** Assigned task **
When you write out the records, keep every word exact and drop the pictures.

Records drawn from a dataset:
*** Begin section ***

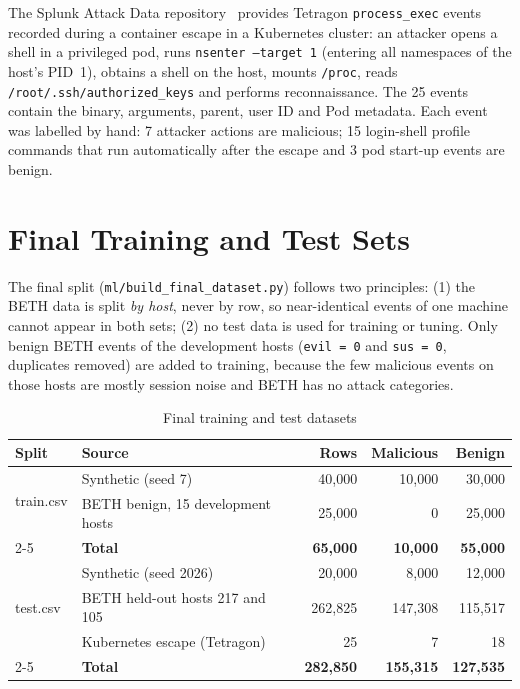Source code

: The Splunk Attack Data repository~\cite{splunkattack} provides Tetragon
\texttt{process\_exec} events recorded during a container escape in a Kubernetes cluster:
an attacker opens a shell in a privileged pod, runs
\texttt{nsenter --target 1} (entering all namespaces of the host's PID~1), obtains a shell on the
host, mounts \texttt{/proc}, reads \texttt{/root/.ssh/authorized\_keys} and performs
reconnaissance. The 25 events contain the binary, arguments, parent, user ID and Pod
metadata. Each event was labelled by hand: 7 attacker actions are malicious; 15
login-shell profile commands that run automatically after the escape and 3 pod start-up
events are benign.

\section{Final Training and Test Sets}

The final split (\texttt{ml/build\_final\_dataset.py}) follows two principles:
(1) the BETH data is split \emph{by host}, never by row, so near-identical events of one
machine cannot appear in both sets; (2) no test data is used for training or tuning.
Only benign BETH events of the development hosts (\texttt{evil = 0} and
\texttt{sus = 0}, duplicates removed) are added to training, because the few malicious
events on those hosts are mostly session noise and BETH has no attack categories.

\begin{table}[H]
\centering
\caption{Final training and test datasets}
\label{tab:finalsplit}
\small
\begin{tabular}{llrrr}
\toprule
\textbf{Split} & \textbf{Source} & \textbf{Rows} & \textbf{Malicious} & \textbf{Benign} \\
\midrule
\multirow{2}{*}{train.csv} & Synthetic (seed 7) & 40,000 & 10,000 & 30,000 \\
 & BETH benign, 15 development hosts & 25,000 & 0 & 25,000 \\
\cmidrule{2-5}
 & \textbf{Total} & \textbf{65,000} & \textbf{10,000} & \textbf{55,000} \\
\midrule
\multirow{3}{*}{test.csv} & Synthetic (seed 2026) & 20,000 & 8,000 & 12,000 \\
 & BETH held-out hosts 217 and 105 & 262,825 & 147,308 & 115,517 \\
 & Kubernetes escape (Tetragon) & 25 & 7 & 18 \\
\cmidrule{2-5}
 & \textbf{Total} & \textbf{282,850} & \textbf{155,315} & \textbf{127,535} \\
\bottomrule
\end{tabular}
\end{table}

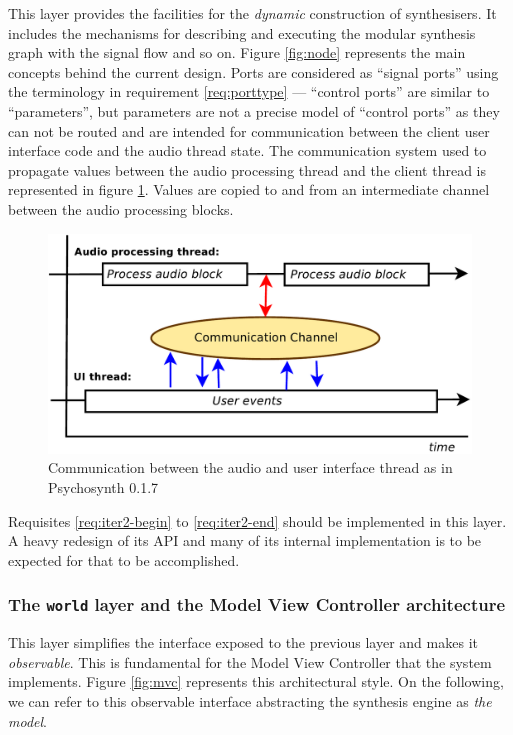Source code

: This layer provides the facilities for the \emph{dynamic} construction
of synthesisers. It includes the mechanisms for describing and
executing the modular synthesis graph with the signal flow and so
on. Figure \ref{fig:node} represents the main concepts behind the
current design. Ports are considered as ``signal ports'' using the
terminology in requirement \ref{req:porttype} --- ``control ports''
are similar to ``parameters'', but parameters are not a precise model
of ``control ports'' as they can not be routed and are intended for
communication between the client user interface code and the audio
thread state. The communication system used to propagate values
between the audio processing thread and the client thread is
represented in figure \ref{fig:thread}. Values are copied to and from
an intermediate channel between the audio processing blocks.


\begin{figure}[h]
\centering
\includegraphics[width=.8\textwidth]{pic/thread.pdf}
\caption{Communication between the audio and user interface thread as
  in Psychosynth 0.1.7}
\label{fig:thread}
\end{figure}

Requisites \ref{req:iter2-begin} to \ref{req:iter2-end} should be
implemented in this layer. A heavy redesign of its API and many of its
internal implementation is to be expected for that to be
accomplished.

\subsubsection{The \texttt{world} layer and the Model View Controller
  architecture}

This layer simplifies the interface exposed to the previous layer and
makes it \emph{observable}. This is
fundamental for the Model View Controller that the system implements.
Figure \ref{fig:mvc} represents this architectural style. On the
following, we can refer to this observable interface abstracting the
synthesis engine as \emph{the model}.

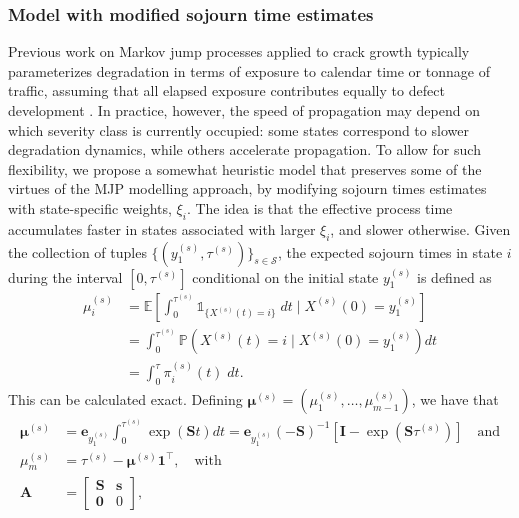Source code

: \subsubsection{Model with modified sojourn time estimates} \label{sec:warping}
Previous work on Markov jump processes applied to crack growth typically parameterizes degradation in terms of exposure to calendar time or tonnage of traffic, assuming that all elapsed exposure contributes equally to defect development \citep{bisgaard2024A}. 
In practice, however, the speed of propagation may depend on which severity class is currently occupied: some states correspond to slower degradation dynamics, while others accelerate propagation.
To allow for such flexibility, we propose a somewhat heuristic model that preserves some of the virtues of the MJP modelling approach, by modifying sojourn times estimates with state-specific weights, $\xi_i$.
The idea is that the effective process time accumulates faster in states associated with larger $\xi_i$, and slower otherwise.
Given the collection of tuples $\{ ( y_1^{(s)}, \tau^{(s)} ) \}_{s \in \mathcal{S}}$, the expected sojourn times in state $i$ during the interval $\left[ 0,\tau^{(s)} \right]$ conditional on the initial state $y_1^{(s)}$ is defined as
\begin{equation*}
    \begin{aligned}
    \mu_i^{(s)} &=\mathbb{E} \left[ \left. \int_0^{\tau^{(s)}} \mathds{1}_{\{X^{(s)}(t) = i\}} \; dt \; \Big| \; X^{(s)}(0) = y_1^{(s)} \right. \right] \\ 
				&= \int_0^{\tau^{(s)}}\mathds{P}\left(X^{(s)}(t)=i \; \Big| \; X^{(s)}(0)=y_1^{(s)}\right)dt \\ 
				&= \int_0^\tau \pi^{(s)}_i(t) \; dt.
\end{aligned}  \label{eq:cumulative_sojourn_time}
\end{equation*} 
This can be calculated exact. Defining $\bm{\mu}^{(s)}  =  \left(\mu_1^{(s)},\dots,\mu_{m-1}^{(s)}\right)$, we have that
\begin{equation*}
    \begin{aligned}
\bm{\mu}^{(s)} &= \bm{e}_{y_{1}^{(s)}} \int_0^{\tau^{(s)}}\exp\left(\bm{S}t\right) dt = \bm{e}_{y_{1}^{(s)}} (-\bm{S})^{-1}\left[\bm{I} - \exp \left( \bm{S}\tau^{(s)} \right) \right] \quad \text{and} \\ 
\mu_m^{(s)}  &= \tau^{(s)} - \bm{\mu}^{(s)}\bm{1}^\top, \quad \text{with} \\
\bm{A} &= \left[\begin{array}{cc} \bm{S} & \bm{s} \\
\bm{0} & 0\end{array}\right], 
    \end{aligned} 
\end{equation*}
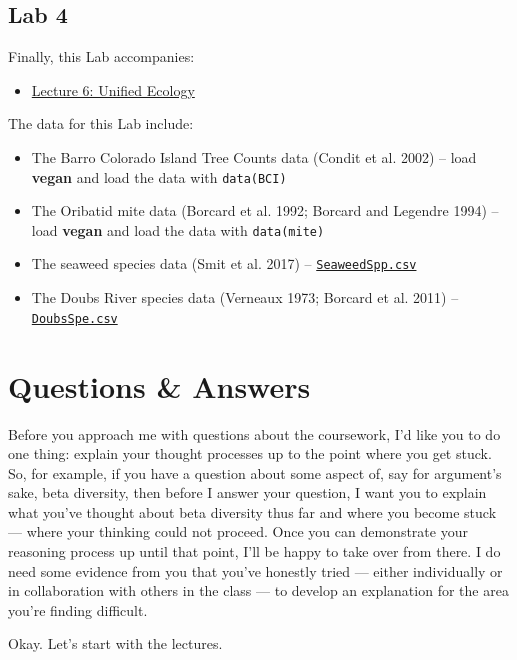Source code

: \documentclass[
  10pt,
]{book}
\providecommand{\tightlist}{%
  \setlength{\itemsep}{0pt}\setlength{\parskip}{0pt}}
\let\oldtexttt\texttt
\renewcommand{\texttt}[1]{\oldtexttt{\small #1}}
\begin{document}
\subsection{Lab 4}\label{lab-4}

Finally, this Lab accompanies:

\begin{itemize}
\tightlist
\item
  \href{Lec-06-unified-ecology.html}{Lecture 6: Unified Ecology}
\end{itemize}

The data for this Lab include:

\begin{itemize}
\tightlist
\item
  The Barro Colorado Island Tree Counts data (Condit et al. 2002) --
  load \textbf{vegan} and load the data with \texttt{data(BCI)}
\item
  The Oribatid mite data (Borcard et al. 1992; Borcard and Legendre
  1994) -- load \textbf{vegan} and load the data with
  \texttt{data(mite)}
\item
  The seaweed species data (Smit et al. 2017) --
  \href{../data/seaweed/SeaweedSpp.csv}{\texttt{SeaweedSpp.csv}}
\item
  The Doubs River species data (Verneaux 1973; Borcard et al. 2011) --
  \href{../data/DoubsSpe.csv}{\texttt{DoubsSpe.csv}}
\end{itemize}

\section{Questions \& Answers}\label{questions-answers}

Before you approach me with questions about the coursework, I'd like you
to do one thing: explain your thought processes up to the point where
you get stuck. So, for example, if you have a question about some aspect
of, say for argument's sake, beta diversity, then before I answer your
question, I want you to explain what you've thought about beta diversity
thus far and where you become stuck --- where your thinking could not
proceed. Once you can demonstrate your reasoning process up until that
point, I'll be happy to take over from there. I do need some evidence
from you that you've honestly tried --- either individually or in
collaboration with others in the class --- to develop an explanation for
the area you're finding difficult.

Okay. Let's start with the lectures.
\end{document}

*** End section ***

** Output of the exercise **
Source code

: The Splunk Attack Data repository~\cite{splunkattack} provides Tetragon
\texttt{process\_exec} events recorded during a container escape in a Kubernetes cluster:
an attacker opens a shell in a privileged pod, runs
\texttt{nsenter --target 1} (entering all namespaces of the host's PID~1), obtains a shell on the
host, mounts \texttt{/proc}, reads \texttt{/root/.ssh/authorized\_keys} and performs
reconnaissance. The 25 events contain the binary, arguments, parent, user ID and Pod
metadata. Each event was labelled by hand: 7 attacker actions are malicious; 15
login-shell profile commands that run automatically after the escape and 3 pod start-up
events are benign.

\section{Final Training and Test Sets}

The final split (\texttt{ml/build\_final\_dataset.py}) follows two principles:
(1) the BETH data is split \emph{by host}, never by row, so near-identical events of one
machine cannot appear in both sets; (2) no test data is used for training or tuning.
Only benign BETH events of the development hosts (\texttt{evil = 0} and
\texttt{sus = 0}, duplicates removed) are added to training, because the few malicious
events on those hosts are mostly session noise and BETH has no attack categories.

\begin{table}[H]
\centering
\caption{Final training and test datasets}
\label{tab:finalsplit}
\small
\begin{tabular}{llrrr}
\toprule
\textbf{Split} & \textbf{Source} & \textbf{Rows} & \textbf{Malicious} & \textbf{Benign} \\
\midrule
\multirow{2}{*}{train.csv} & Synthetic (seed 7) & 40,000 & 10,000 & 30,000 \\
 & BETH benign, 15 development hosts & 25,000 & 0 & 25,000 \\
\cmidrule{2-5}
 & \textbf{Total} & \textbf{65,000} & \textbf{10,000} & \textbf{55,000} \\
\midrule
\multirow{3}{*}{test.csv} & Synthetic (seed 2026) & 20,000 & 8,000 & 12,000 \\
 & BETH held-out hosts 217 and 105 & 262,825 & 147,308 & 115,517 \\
 & Kubernetes escape (Tetragon) & 25 & 7 & 18 \\
\cmidrule{2-5}
 & \textbf{Total} & \textbf{282,850} & \textbf{155,315} & \textbf{127,535} \\
\bottomrule
\end{tabular}
\end{table}

Source code

: This layer provides the facilities for the \emph{dynamic} construction
of synthesisers. It includes the mechanisms for describing and
executing the modular synthesis graph with the signal flow and so
on. Figure \ref{fig:node} represents the main concepts behind the
current design. Ports are considered as ``signal ports'' using the
terminology in requirement \ref{req:porttype} --- ``control ports''
are similar to ``parameters'', but parameters are not a precise model
of ``control ports'' as they can not be routed and are intended for
communication between the client user interface code and the audio
thread state. The communication system used to propagate values
between the audio processing thread and the client thread is
represented in figure \ref{fig:thread}. Values are copied to and from
an intermediate channel between the audio processing blocks.


\begin{figure}[h]
\centering
\includegraphics[width=.8\textwidth]{pic/thread.pdf}
\caption{Communication between the audio and user interface thread as
  in Psychosynth 0.1.7}
\label{fig:thread}
\end{figure}

Requisites \ref{req:iter2-begin} to \ref{req:iter2-end} should be
implemented in this layer. A heavy redesign of its API and many of its
internal implementation is to be expected for that to be
accomplished.

\subsubsection{The \texttt{world} layer and the Model View Controller
  architecture}

This layer simplifies the interface exposed to the previous layer and
makes it \emph{observable}. This is
fundamental for the Model View Controller that the system implements.
Figure \ref{fig:mvc} represents this architectural style. On the
following, we can refer to this observable interface abstracting the
synthesis engine as \emph{the model}.

Source code

: \subsubsection{Model with modified sojourn time estimates} \label{sec:warping}
Previous work on Markov jump processes applied to crack growth typically parameterizes degradation in terms of exposure to calendar time or tonnage of traffic, assuming that all elapsed exposure contributes equally to defect development \citep{bisgaard2024A}. 
In practice, however, the speed of propagation may depend on which severity class is currently occupied: some states correspond to slower degradation dynamics, while others accelerate propagation.
To allow for such flexibility, we propose a somewhat heuristic model that preserves some of the virtues of the MJP modelling approach, by modifying sojourn times estimates with state-specific weights, $\xi_i$.
The idea is that the effective process time accumulates faster in states associated with larger $\xi_i$, and slower otherwise.
Given the collection of tuples $\{ ( y_1^{(s)}, \tau^{(s)} ) \}_{s \in \mathcal{S}}$, the expected sojourn times in state $i$ during the interval $\left[ 0,\tau^{(s)} \right]$ conditional on the initial state $y_1^{(s)}$ is defined as
\begin{equation*}
    \begin{aligned}
    \mu_i^{(s)} &=\mathbb{E} \left[ \left. \int_0^{\tau^{(s)}} \mathds{1}_{\{X^{(s)}(t) = i\}} \; dt \; \Big| \; X^{(s)}(0) = y_1^{(s)} \right. \right] \\ 
				&= \int_0^{\tau^{(s)}}\mathds{P}\left(X^{(s)}(t)=i \; \Big| \; X^{(s)}(0)=y_1^{(s)}\right)dt \\ 
				&= \int_0^\tau \pi^{(s)}_i(t) \; dt.
\end{aligned}  \label{eq:cumulative_sojourn_time}
\end{equation*} 
This can be calculated exact. Defining $\bm{\mu}^{(s)}  =  \left(\mu_1^{(s)},\dots,\mu_{m-1}^{(s)}\right)$, we have that
\begin{equation*}
    \begin{aligned}
\bm{\mu}^{(s)} &= \bm{e}_{y_{1}^{(s)}} \int_0^{\tau^{(s)}}\exp\left(\bm{S}t\right) dt = \bm{e}_{y_{1}^{(s)}} (-\bm{S})^{-1}\left[\bm{I} - \exp \left( \bm{S}\tau^{(s)} \right) \right] \quad \text{and} \\ 
\mu_m^{(s)}  &= \tau^{(s)} - \bm{\mu}^{(s)}\bm{1}^\top, \quad \text{with} \\
\bm{A} &= \left[\begin{array}{cc} \bm{S} & \bm{s} \\
\bm{0} & 0\end{array}\right], 
    \end{aligned} 
\end{equation*}
Source code

: \documentclass[
  10pt,
]{book}
\providecommand{\tightlist}{%
  \setlength{\itemsep}{0pt}\setlength{\parskip}{0pt}}
\let\oldtexttt\texttt
\renewcommand{\texttt}[1]{\oldtexttt{\small #1}}
\begin{document}
\subsection{Lab 4}\label{lab-4}

Finally, this Lab accompanies:

\begin{itemize}
\tightlist
\item
  \href{Lec-06-unified-ecology.html}{Lecture 6: Unified Ecology}
\end{itemize}

The data for this Lab include:

\begin{itemize}
\tightlist
\item
  The Barro Colorado Island Tree Counts data (Condit et al. 2002) --
  load \textbf{vegan} and load the data with \texttt{data(BCI)}
\item
  The Oribatid mite data (Borcard et al. 1992; Borcard and Legendre
  1994) -- load \textbf{vegan} and load the data with
  \texttt{data(mite)}
\item
  The seaweed species data (Smit et al. 2017) --
  \href{../data/seaweed/SeaweedSpp.csv}{\texttt{SeaweedSpp.csv}}
\item
  The Doubs River species data (Verneaux 1973; Borcard et al. 2011) --
  \href{../data/DoubsSpe.csv}{\texttt{DoubsSpe.csv}}
\end{itemize}

\section{Questions \& Answers}\label{questions-answers}

Before you approach me with questions about the coursework, I'd like you
to do one thing: explain your thought processes up to the point where
you get stuck. So, for example, if you have a question about some aspect
of, say for argument's sake, beta diversity, then before I answer your
question, I want you to explain what you've thought about beta diversity
thus far and where you become stuck --- where your thinking could not
proceed. Once you can demonstrate your reasoning process up until that
point, I'll be happy to take over from there. I do need some evidence
from you that you've honestly tried --- either individually or in
collaboration with others in the class --- to develop an explanation for
the area you're finding difficult.

Okay. Let's start with the lectures.
\end{document}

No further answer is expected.